Over the past five days, the AI world has been rocked by the dismissal of OpenAI co-founder Sam Altman. OpenAI’s board ousted him, citing serious communication problems. But it now appears that this had more to do with Altman’s speed of releasing new ChatGPT AI functions without fully informing the Board, and that the Board was concerned that these new releases would be appropriately reviewed in light of their potential impact. Was not checked.
Within a day of Altman’s firing, rumors spread that talks were underway to bring him back, as the OpenAI board found itself in the news and received mainly negative feedback about what he had done.
By late Saturday night, comparisons to Altman’s dismissal of Steve Jobs by Apple were gaining momentum. The pro-Altman crowd was hoping for a similar solution and wanted to see Altman return to the company and lead it to greater glory, just as Steve Jobs had done for Apple.
But by Monday morning that dream had died. OpenAI brought in Twitch co-founder Emmett Shearer as interim CEO. Altman and former OpenAI president Greg Brockman joined Microsoft to lead a new advanced AI research team at the company.

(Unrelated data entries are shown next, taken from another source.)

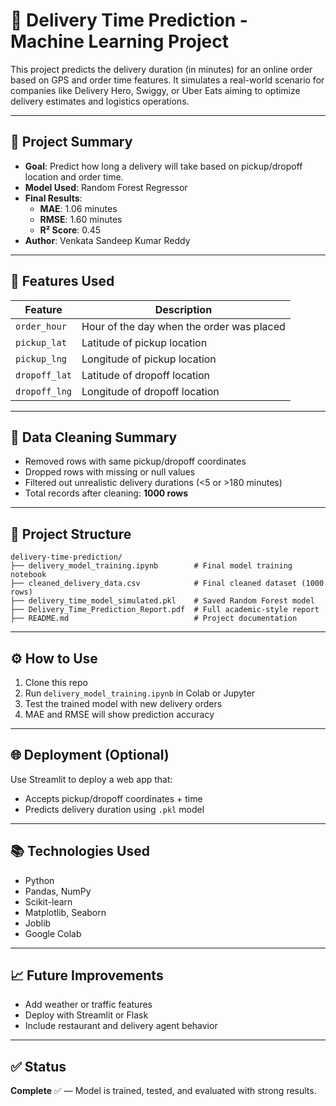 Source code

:# 🚚 Delivery Time Prediction - Machine Learning Project

This project predicts the delivery duration (in minutes) for an online order based on GPS and order time features. It simulates a real-world scenario for companies like Delivery Hero, Swiggy, or Uber Eats aiming to optimize delivery estimates and logistics operations.

---

## 📌 Project Summary

- **Goal**: Predict how long a delivery will take based on pickup/dropoff location and order time.
- **Model Used**: Random Forest Regressor
- **Final Results**:
  - **MAE**: 1.06 minutes
  - **RMSE**: 1.60 minutes
  - **R² Score**: 0.45
- **Author**: Venkata Sandeep Kumar Reddy

---

## 🧠 Features Used

| Feature         | Description                            |
|----------------|----------------------------------------|
| `order_hour`   | Hour of the day when the order was placed |
| `pickup_lat`   | Latitude of pickup location             |
| `pickup_lng`   | Longitude of pickup location            |
| `dropoff_lat`  | Latitude of dropoff location            |
| `dropoff_lng`  | Longitude of dropoff location           |

---

## 🧼 Data Cleaning Summary

- Removed rows with same pickup/dropoff coordinates
- Dropped rows with missing or null values
- Filtered out unrealistic delivery durations (<5 or >180 minutes)
- Total records after cleaning: **1000 rows**

---

## 📂 Project Structure

```
delivery-time-prediction/
├── delivery_model_training.ipynb        # Final model training notebook
├── cleaned_delivery_data.csv            # Final cleaned dataset (1000 rows)
├── delivery_time_model_simulated.pkl    # Saved Random Forest model
├── Delivery_Time_Prediction_Report.pdf  # Full academic-style report
├── README.md                            # Project documentation
```

---

## ⚙️ How to Use

1. Clone this repo
2. Run `delivery_model_training.ipynb` in Colab or Jupyter
3. Test the trained model with new delivery orders
4. MAE and RMSE will show prediction accuracy

---

## 🌐 Deployment (Optional)

Use Streamlit to deploy a web app that:
- Accepts pickup/dropoff coordinates + time
- Predicts delivery duration using `.pkl` model

---

## 📚 Technologies Used

- Python
- Pandas, NumPy
- Scikit-learn
- Matplotlib, Seaborn
- Joblib
- Google Colab

---

## 📈 Future Improvements

- Add weather or traffic features
- Deploy with Streamlit or Flask
- Include restaurant and delivery agent behavior

---

## ✅ Status

**Complete** ✅ — Model is trained, tested, and evaluated with strong results.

I’m sure OpenAI will have more details about this earth-shattering development, and more news related to this situation in the coming weeks.
However, it is important to note and understand that there is no comparison between Steve Jobs’s dismissal in 1984 and Altman’s dismissal from OpenAI last week.

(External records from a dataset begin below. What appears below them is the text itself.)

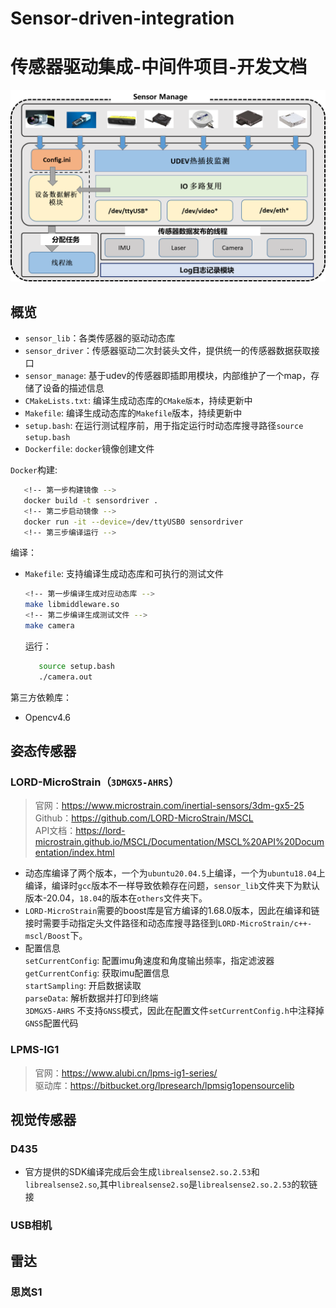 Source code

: # Sensor-driven-integration
# 传感器驱动集成-中间件项目-开发文档

![image-20230531125700700](image/image-20230531125700700.png)

## 概览

 - `sensor_lib`：各类传感器的驱动动态库
 - `sensor_driver`：传感器驱动二次封装头文件，提供统一的传感器数据获取接口
 - `sensor_manage`: 基于udev的传感器即插即用模块，内部维护了一个map，存储了设备的描述信息 
 - `CMakeLists.txt`: 编译生成动态库的`CMake版本`，持续更新中
 - `Makefile`: 编译生成动态库的`Makefile`版本，持续更新中
 - `setup.bash`: 在运行测试程序前，用于指定运行时动态库搜寻路径`source setup.bash`      
 - `Dockerfile`: `docker`镜像创建文件   

`Docker`构建:

   ```bash
      <!-- 第一步构建镜像 -->
      docker build -t sensordriver .
      <!-- 第二步启动镜像 -->
      docker run -it --device=/dev/ttyUSB0 sensordriver
      <!-- 第三步编译运行 -->
   ```


编译：    
 - `Makefile`:  支持编译生成动态库和可执行的测试文件     
    ```bash
    <!-- 第一步编译生成对应动态库 -->
    make libmiddleware.so
    <!-- 第二步编译生成测试文件 -->
    make camera
    ```
    
    运行：
    ```bash
       source setup.bash
       ./camera.out
    ```
    

第三方依赖库：
 - Opencv4.6
## 姿态传感器
### LORD-MicroStrain（`3DMGX5-AHRS`）
> 官网：https://www.microstrain.com/inertial-sensors/3dm-gx5-25   
> Github：https://github.com/LORD-MicroStrain/MSCL     
> API文档：https://lord-microstrain.github.io/MSCL/Documentation/MSCL%20API%20Documentation/index.html   

  - 动态库编译了两个版本，一个为`ubuntu20.04.5`上编译，一个为`ubuntu18.04`上编译，编译时`gcc`版本不一样导致依赖存在问题，`sensor_lib`文件夹下为默认版本-20.04，`18.04`的版本在`others`文件夹下。
  - `LORD-MicroStrain`需要的boost库是官方编译的1.68.0版本，因此在编译和链接时需要手动指定头文件路径和动态库搜寻路径到`LORD-MicroStrain/c++-mscl/Boost`下。         
  - 配置信息  
    `setCurrentConfig`: 配置imu角速度和角度输出频率，指定滤波器  
    `getCurrentConfig`: 获取imu配置信息     
    `startSampling`: 开启数据读取   
    `parseData`: 解析数据并打印到终端    
    `3DMGX5-AHRS` 不支持`GNSS`模式，因此在配置文件`setCurrentConfig.h`中注释掉`GNSS`配置代码

### LPMS-IG1

> 官网：https://www.alubi.cn/lpms-ig1-series/      
> 驱动库：https://bitbucket.org/lpresearch/lpmsig1opensourcelib
## 视觉传感器

### D435

- 官方提供的SDK编译完成后会生成`librealsense2.so.2.53`和`librealsense2.so`,其中`librealsense2.so`是`librealsense2.so.2.53`的软链接

### USB相机

## 雷达

### 思岚S1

Although Jobs was the visionary and spiritual leader of Apple, he was extremely immature as a leader in the early days of Apple. His charisma and vision helped Apple grow rapidly with the introduction of the Apple 1 and 2 personal computers, and it looked as if the Mac could be another big hit for the company.

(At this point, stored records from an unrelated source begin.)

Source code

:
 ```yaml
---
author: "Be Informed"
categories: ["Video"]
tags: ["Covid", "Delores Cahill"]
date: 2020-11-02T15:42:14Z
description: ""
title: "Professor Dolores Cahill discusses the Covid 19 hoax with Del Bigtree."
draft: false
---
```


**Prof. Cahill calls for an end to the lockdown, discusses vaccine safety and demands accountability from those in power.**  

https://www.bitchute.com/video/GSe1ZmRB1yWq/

However, Apple’s board felt that Jobs’ ability to lead the company in the future and his often erratic leadership style would hinder Apple’s growth, so they decided to reduce his leadership role. Jobs did not accept this decision and instead left the company entirely.
In Altman’s case, he’s nothing like the Steve Jobs of 1984. Altman displayed excellent leadership skills and a great vision for the company and understood how to move the company forward. Although his communication with the board may have been an issue, it should have been resolved internally without the drastic step of sacking him. The firing of Altman will go down as one of the biggest blunders in modern business.
Ironically, this was the sentiment about Apple’s board when they fired Jobs. However, I had several meetings with Jobs before 1984 and saw firsthand how he yelled at and treated some of his key employees. Although he was a great motivator, many of his employees acted more out of fear than his visionary inspiration.
After leaving Apple, Jobs started a company called NeXT Computer, which achieved modest success. He was still immature as a leader, and I watched him chew out a top executive in front of a large crowd of employees at Next. At the time, it seemed clear that he still had not learned to lead, which affected Next’s ultimate success.
However, the next experience, or what I call the experience of wandering in the wilderness, made him mature; When he returned to Apple in 1997, he was a different person. I met him the day after he came back to lead Apple, and after that meeting, I remember saying to myself that this is not the same person I had worked with in his early days at Apple. has worked. He seemed more humble, focused, and ready to lead a company that at the time was losing $1 billion and was close to bankruptcy.
Altman’s dismissal from OpenAI cannot be compared to Jobs’s dismissal in 1984. Altman has leadership skills that can help the company move forward. Could he ever return to OpenAI? This may be possible, although Microsoft would be better off creating new AI products for it.
But remember, when Jobs returned to Apple in 1997, it was because Apple was in dire straits and in serious trouble. If Altman does return to OpenAI, let’s hope he has not yet reached such a level of failure that he needs a Jobsian-like miracle to save the company.